WORK TASK:
In your copy, leave out the pictures and repeat every record exactly.

[Stored records]
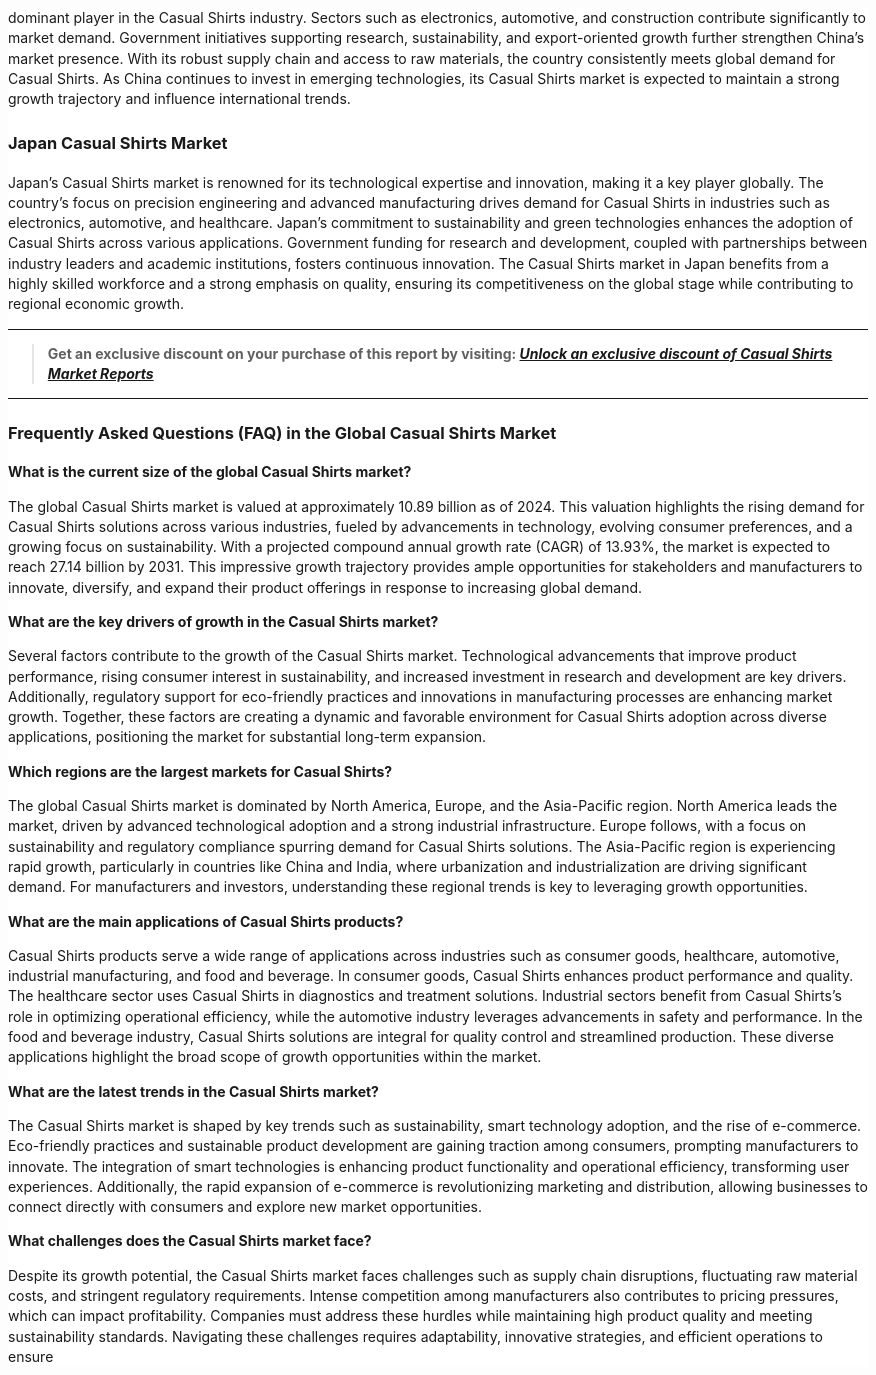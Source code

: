 dominant player in the Casual Shirts industry. Sectors such as electronics, automotive, and construction contribute significantly to market demand. Government initiatives supporting research, sustainability, and export-oriented growth further strengthen China&rsquo;s market presence. With its robust supply chain and access to raw materials, the country consistently meets global demand for Casual Shirts. As China continues to invest in emerging technologies, its Casual Shirts market is expected to maintain a strong growth trajectory and influence international trends.</p><h3>Japan Casual Shirts Market</h3><p>Japan&rsquo;s Casual Shirts market is renowned for its technological expertise and innovation, making it a key player globally. The country&rsquo;s focus on precision engineering and advanced manufacturing drives demand for Casual Shirts in industries such as electronics, automotive, and healthcare. Japan&rsquo;s commitment to sustainability and green technologies enhances the adoption of Casual Shirts across various applications. Government funding for research and development, coupled with partnerships between industry leaders and academic institutions, fosters continuous innovation. The Casual Shirts market in Japan benefits from a highly skilled workforce and a strong emphasis on quality, ensuring its competitiveness on the global stage while contributing to regional economic growth.</p><hr /><blockquote><p><strong>Get an exclusive discount on your purchase of this report by visiting: <em><a href="://marketresearchpulse.com/ask-for-discount/66886?utm_source=Github&amp;utm_medium=0116">Unlock an exclusive discount of Casual Shirts Market Reports</a></em>&nbsp;</strong></p></blockquote><hr /><h3>Frequently Asked Questions (FAQ) in the Global Casual Shirts Market</h3><p><strong>What is the current size of the global Casual Shirts market?</strong></p><p>The global Casual Shirts market is valued at approximately 10.89 billion as of 2024. This valuation highlights the rising demand for Casual Shirts solutions across various industries, fueled by advancements in technology, evolving consumer preferences, and a growing focus on sustainability. With a projected compound annual growth rate (CAGR) of 13.93%, the market is expected to reach 27.14 billion by 2031. This impressive growth trajectory provides ample opportunities for stakeholders and manufacturers to innovate, diversify, and expand their product offerings in response to increasing global demand.</p><p><strong>What are the key drivers of growth in the Casual Shirts market?</strong></p><p>Several factors contribute to the growth of the Casual Shirts market. Technological advancements that improve product performance, rising consumer interest in sustainability, and increased investment in research and development are key drivers. Additionally, regulatory support for eco-friendly practices and innovations in manufacturing processes are enhancing market growth. Together, these factors are creating a dynamic and favorable environment for Casual Shirts adoption across diverse applications, positioning the market for substantial long-term expansion.</p><p><strong>Which regions are the largest markets for Casual Shirts?</strong></p><p>The global Casual Shirts market is dominated by North America, Europe, and the Asia-Pacific region. North America leads the market, driven by advanced technological adoption and a strong industrial infrastructure. Europe follows, with a focus on sustainability and regulatory compliance spurring demand for Casual Shirts solutions. The Asia-Pacific region is experiencing rapid growth, particularly in countries like China and India, where urbanization and industrialization are driving significant demand. For manufacturers and investors, understanding these regional trends is key to leveraging growth opportunities.</p><p><strong>What are the main applications of Casual Shirts products?</strong></p><p>Casual Shirts products serve a wide range of applications across industries such as consumer goods, healthcare, automotive, industrial manufacturing, and food and beverage. In consumer goods, Casual Shirts enhances product performance and quality. The healthcare sector uses Casual Shirts in diagnostics and treatment solutions. Industrial sectors benefit from Casual Shirts&rsquo;s role in optimizing operational efficiency, while the automotive industry leverages advancements in safety and performance. In the food and beverage industry, Casual Shirts solutions are integral for quality control and streamlined production. These diverse applications highlight the broad scope of growth opportunities within the market.</p><p><strong>What are the latest trends in the Casual Shirts market?</strong></p><p>The Casual Shirts market is shaped by key trends such as sustainability, smart technology adoption, and the rise of e-commerce. Eco-friendly practices and sustainable product development are gaining traction among consumers, prompting manufacturers to innovate. The integration of smart technologies is enhancing product functionality and operational efficiency, transforming user experiences. Additionally, the rapid expansion of e-commerce is revolutionizing marketing and distribution, allowing businesses to connect directly with consumers and explore new market opportunities.</p><p><strong>What challenges does the Casual Shirts market face?</strong></p><p>Despite its growth potential, the Casual Shirts market faces challenges such as supply chain disruptions, fluctuating raw material costs, and stringent regulatory requirements. Intense competition among manufacturers also contributes to pricing pressures, which can impact profitability. Companies must address these hurdles while maintaining high product quality and meeting sustainability standards. Navigating these challenges requires adaptability, innovative strategies, and efficient operations to ensure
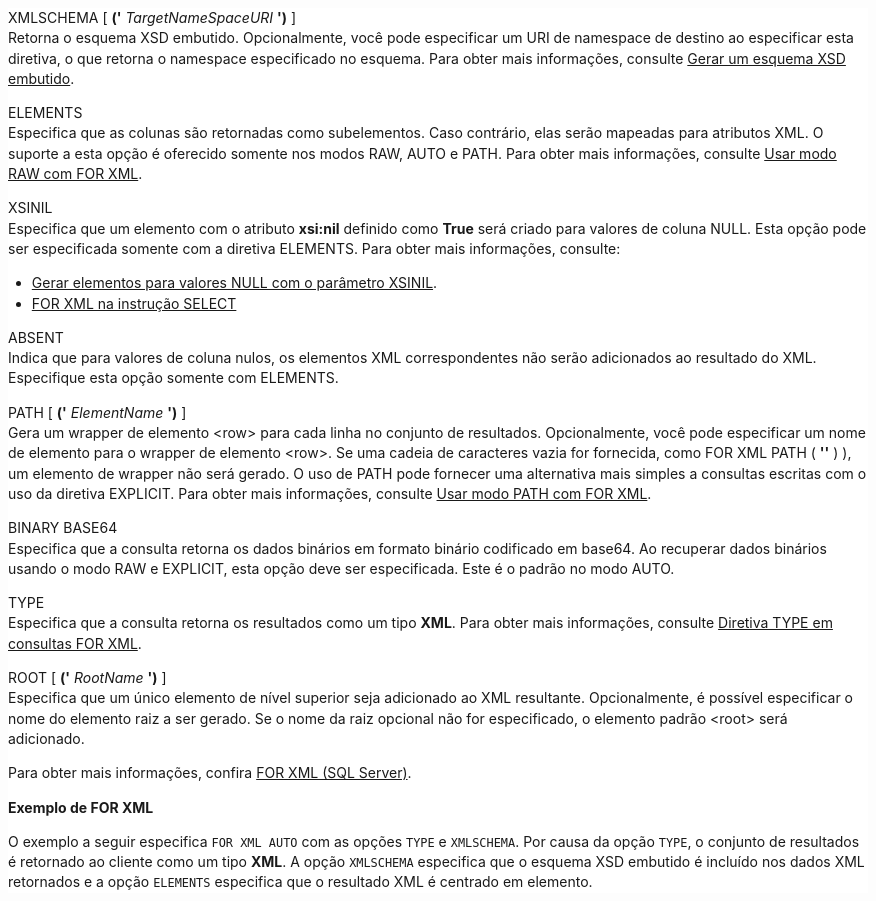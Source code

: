

 XMLSCHEMA [ **('** _TargetNameSpaceURI_ **')** ]  
 Retorna o esquema XSD embutido. Opcionalmente, você pode especificar um URI de namespace de destino ao especificar esta diretiva, o que retorna o namespace especificado no esquema. Para obter mais informações, consulte [Gerar um esquema XSD embutido](../../relational-databases/xml/generate-an-inline-xsd-schema.md).  
  
 ELEMENTS  
 Especifica que as colunas são retornadas como subelementos. Caso contrário, elas serão mapeadas para atributos XML. O suporte a esta opção é oferecido somente nos modos RAW, AUTO e PATH. Para obter mais informações, consulte [Usar modo RAW com FOR XML](../../relational-databases/xml/use-raw-mode-with-for-xml.md).  
  
 XSINIL  
 Especifica que um elemento com o atributo **xsi:nil** definido como **True** será criado para valores de coluna NULL. Esta opção pode ser especificada somente com a diretiva ELEMENTS. Para obter mais informações, consulte:

- [Gerar elementos para valores NULL com o parâmetro XSINIL](../../relational-databases/xml/generate-elements-for-null-values-with-the-xsinil-parameter.md).
- [FOR XML na instrução SELECT](../../relational-databases/xml/for-xml-sql-server.md)
  
 ABSENT  
 Indica que para valores de coluna nulos, os elementos XML correspondentes não serão adicionados ao resultado do XML. Especifique esta opção somente com ELEMENTS.  
  
 PATH [ **('** _ElementName_ **')** ]  
 Gera um wrapper de elemento \<row> para cada linha no conjunto de resultados. Opcionalmente, você pode especificar um nome de elemento para o wrapper de elemento \<row>. Se uma cadeia de caracteres vazia for fornecida, como FOR XML PATH ( **''** ) ), um elemento de wrapper não será gerado. O uso de PATH pode fornecer uma alternativa mais simples a consultas escritas com o uso da diretiva EXPLICIT. Para obter mais informações, consulte [Usar modo PATH com FOR XML](../../relational-databases/xml/use-path-mode-with-for-xml.md).  
  
 BINARY BASE64  
 Especifica que a consulta retorna os dados binários em formato binário codificado em base64. Ao recuperar dados binários usando o modo RAW e EXPLICIT, esta opção deve ser especificada. Este é o padrão no modo AUTO.  
  
 TYPE  
 Especifica que a consulta retorna os resultados como um tipo **XML**. Para obter mais informações, consulte [Diretiva TYPE em consultas FOR XML](../../relational-databases/xml/type-directive-in-for-xml-queries.md).  
  
 ROOT [ **('** _RootName_ **')** ]  
 Especifica que um único elemento de nível superior seja adicionado ao XML resultante. Opcionalmente, é possível especificar o nome do elemento raiz a ser gerado. Se o nome da raiz opcional não for especificado, o elemento padrão \<root> será adicionado.  
  
 Para obter mais informações, confira [FOR XML &#40;SQL Server&#41;](../../relational-databases/xml/for-xml-sql-server.md).  
  
 **Exemplo de FOR XML**  
  
 O exemplo a seguir especifica `FOR XML AUTO` com as opções `TYPE` e `XMLSCHEMA`. Por causa da opção `TYPE`, o conjunto de resultados é retornado ao cliente como um tipo **XML**. A opção `XMLSCHEMA` especifica que o esquema XSD embutido é incluído nos dados XML retornados e a opção `ELEMENTS` especifica que o resultado XML é centrado em elemento.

REPLY TO THE TASK:
Source code

: dominant player in the Casual Shirts industry. Sectors such as electronics, automotive, and construction contribute significantly to market demand. Government initiatives supporting research, sustainability, and export-oriented growth further strengthen China&rsquo;s market presence. With its robust supply chain and access to raw materials, the country consistently meets global demand for Casual Shirts. As China continues to invest in emerging technologies, its Casual Shirts market is expected to maintain a strong growth trajectory and influence international trends.</p><h3>Japan Casual Shirts Market</h3><p>Japan&rsquo;s Casual Shirts market is renowned for its technological expertise and innovation, making it a key player globally. The country&rsquo;s focus on precision engineering and advanced manufacturing drives demand for Casual Shirts in industries such as electronics, automotive, and healthcare. Japan&rsquo;s commitment to sustainability and green technologies enhances the adoption of Casual Shirts across various applications. Government funding for research and development, coupled with partnerships between industry leaders and academic institutions, fosters continuous innovation. The Casual Shirts market in Japan benefits from a highly skilled workforce and a strong emphasis on quality, ensuring its competitiveness on the global stage while contributing to regional economic growth.</p><hr /><blockquote><p><strong>Get an exclusive discount on your purchase of this report by visiting: <em><a href="://marketresearchpulse.com/ask-for-discount/66886?utm_source=Github&amp;utm_medium=0116">Unlock an exclusive discount of Casual Shirts Market Reports</a></em>&nbsp;</strong></p></blockquote><hr /><h3>Frequently Asked Questions (FAQ) in the Global Casual Shirts Market</h3><p><strong>What is the current size of the global Casual Shirts market?</strong></p><p>The global Casual Shirts market is valued at approximately 10.89 billion as of 2024. This valuation highlights the rising demand for Casual Shirts solutions across various industries, fueled by advancements in technology, evolving consumer preferences, and a growing focus on sustainability. With a projected compound annual growth rate (CAGR) of 13.93%, the market is expected to reach 27.14 billion by 2031. This impressive growth trajectory provides ample opportunities for stakeholders and manufacturers to innovate, diversify, and expand their product offerings in response to increasing global demand.</p><p><strong>What are the key drivers of growth in the Casual Shirts market?</strong></p><p>Several factors contribute to the growth of the Casual Shirts market. Technological advancements that improve product performance, rising consumer interest in sustainability, and increased investment in research and development are key drivers. Additionally, regulatory support for eco-friendly practices and innovations in manufacturing processes are enhancing market growth. Together, these factors are creating a dynamic and favorable environment for Casual Shirts adoption across diverse applications, positioning the market for substantial long-term expansion.</p><p><strong>Which regions are the largest markets for Casual Shirts?</strong></p><p>The global Casual Shirts market is dominated by North America, Europe, and the Asia-Pacific region. North America leads the market, driven by advanced technological adoption and a strong industrial infrastructure. Europe follows, with a focus on sustainability and regulatory compliance spurring demand for Casual Shirts solutions. The Asia-Pacific region is experiencing rapid growth, particularly in countries like China and India, where urbanization and industrialization are driving significant demand. For manufacturers and investors, understanding these regional trends is key to leveraging growth opportunities.</p><p><strong>What are the main applications of Casual Shirts products?</strong></p><p>Casual Shirts products serve a wide range of applications across industries such as consumer goods, healthcare, automotive, industrial manufacturing, and food and beverage. In consumer goods, Casual Shirts enhances product performance and quality. The healthcare sector uses Casual Shirts in diagnostics and treatment solutions. Industrial sectors benefit from Casual Shirts&rsquo;s role in optimizing operational efficiency, while the automotive industry leverages advancements in safety and performance. In the food and beverage industry, Casual Shirts solutions are integral for quality control and streamlined production. These diverse applications highlight the broad scope of growth opportunities within the market.</p><p><strong>What are the latest trends in the Casual Shirts market?</strong></p><p>The Casual Shirts market is shaped by key trends such as sustainability, smart technology adoption, and the rise of e-commerce. Eco-friendly practices and sustainable product development are gaining traction among consumers, prompting manufacturers to innovate. The integration of smart technologies is enhancing product functionality and operational efficiency, transforming user experiences. Additionally, the rapid expansion of e-commerce is revolutionizing marketing and distribution, allowing businesses to connect directly with consumers and explore new market opportunities.</p><p><strong>What challenges does the Casual Shirts market face?</strong></p><p>Despite its growth potential, the Casual Shirts market faces challenges such as supply chain disruptions, fluctuating raw material costs, and stringent regulatory requirements. Intense competition among manufacturers also contributes to pricing pressures, which can impact profitability. Companies must address these hurdles while maintaining high product quality and meeting sustainability standards. Navigating these challenges requires adaptability, innovative strategies, and efficient operations to ensure
Source code

:

 XMLSCHEMA [ **('** _TargetNameSpaceURI_ **')** ]  
 Retorna o esquema XSD embutido. Opcionalmente, você pode especificar um URI de namespace de destino ao especificar esta diretiva, o que retorna o namespace especificado no esquema. Para obter mais informações, consulte [Gerar um esquema XSD embutido](../../relational-databases/xml/generate-an-inline-xsd-schema.md).  
  
 ELEMENTS  
 Especifica que as colunas são retornadas como subelementos. Caso contrário, elas serão mapeadas para atributos XML. O suporte a esta opção é oferecido somente nos modos RAW, AUTO e PATH. Para obter mais informações, consulte [Usar modo RAW com FOR XML](../../relational-databases/xml/use-raw-mode-with-for-xml.md).  
  
 XSINIL  
 Especifica que um elemento com o atributo **xsi:nil** definido como **True** será criado para valores de coluna NULL. Esta opção pode ser especificada somente com a diretiva ELEMENTS. Para obter mais informações, consulte:

- [Gerar elementos para valores NULL com o parâmetro XSINIL](../../relational-databases/xml/generate-elements-for-null-values-with-the-xsinil-parameter.md).
- [FOR XML na instrução SELECT](../../relational-databases/xml/for-xml-sql-server.md)
  
 ABSENT  
 Indica que para valores de coluna nulos, os elementos XML correspondentes não serão adicionados ao resultado do XML. Especifique esta opção somente com ELEMENTS.  
  
 PATH [ **('** _ElementName_ **')** ]  
 Gera um wrapper de elemento \<row> para cada linha no conjunto de resultados. Opcionalmente, você pode especificar um nome de elemento para o wrapper de elemento \<row>. Se uma cadeia de caracteres vazia for fornecida, como FOR XML PATH ( **''** ) ), um elemento de wrapper não será gerado. O uso de PATH pode fornecer uma alternativa mais simples a consultas escritas com o uso da diretiva EXPLICIT. Para obter mais informações, consulte [Usar modo PATH com FOR XML](../../relational-databases/xml/use-path-mode-with-for-xml.md).  
  
 BINARY BASE64  
 Especifica que a consulta retorna os dados binários em formato binário codificado em base64. Ao recuperar dados binários usando o modo RAW e EXPLICIT, esta opção deve ser especificada. Este é o padrão no modo AUTO.  
  
 TYPE  
 Especifica que a consulta retorna os resultados como um tipo **XML**. Para obter mais informações, consulte [Diretiva TYPE em consultas FOR XML](../../relational-databases/xml/type-directive-in-for-xml-queries.md).  
  
 ROOT [ **('** _RootName_ **')** ]  
 Especifica que um único elemento de nível superior seja adicionado ao XML resultante. Opcionalmente, é possível especificar o nome do elemento raiz a ser gerado. Se o nome da raiz opcional não for especificado, o elemento padrão \<root> será adicionado.  
  
 Para obter mais informações, confira [FOR XML &#40;SQL Server&#41;](../../relational-databases/xml/for-xml-sql-server.md).  
  
 **Exemplo de FOR XML**  
  
 O exemplo a seguir especifica `FOR XML AUTO` com as opções `TYPE` e `XMLSCHEMA`. Por causa da opção `TYPE`, o conjunto de resultados é retornado ao cliente como um tipo **XML**. A opção `XMLSCHEMA` especifica que o esquema XSD embutido é incluído nos dados XML retornados e a opção `ELEMENTS` especifica que o resultado XML é centrado em elemento.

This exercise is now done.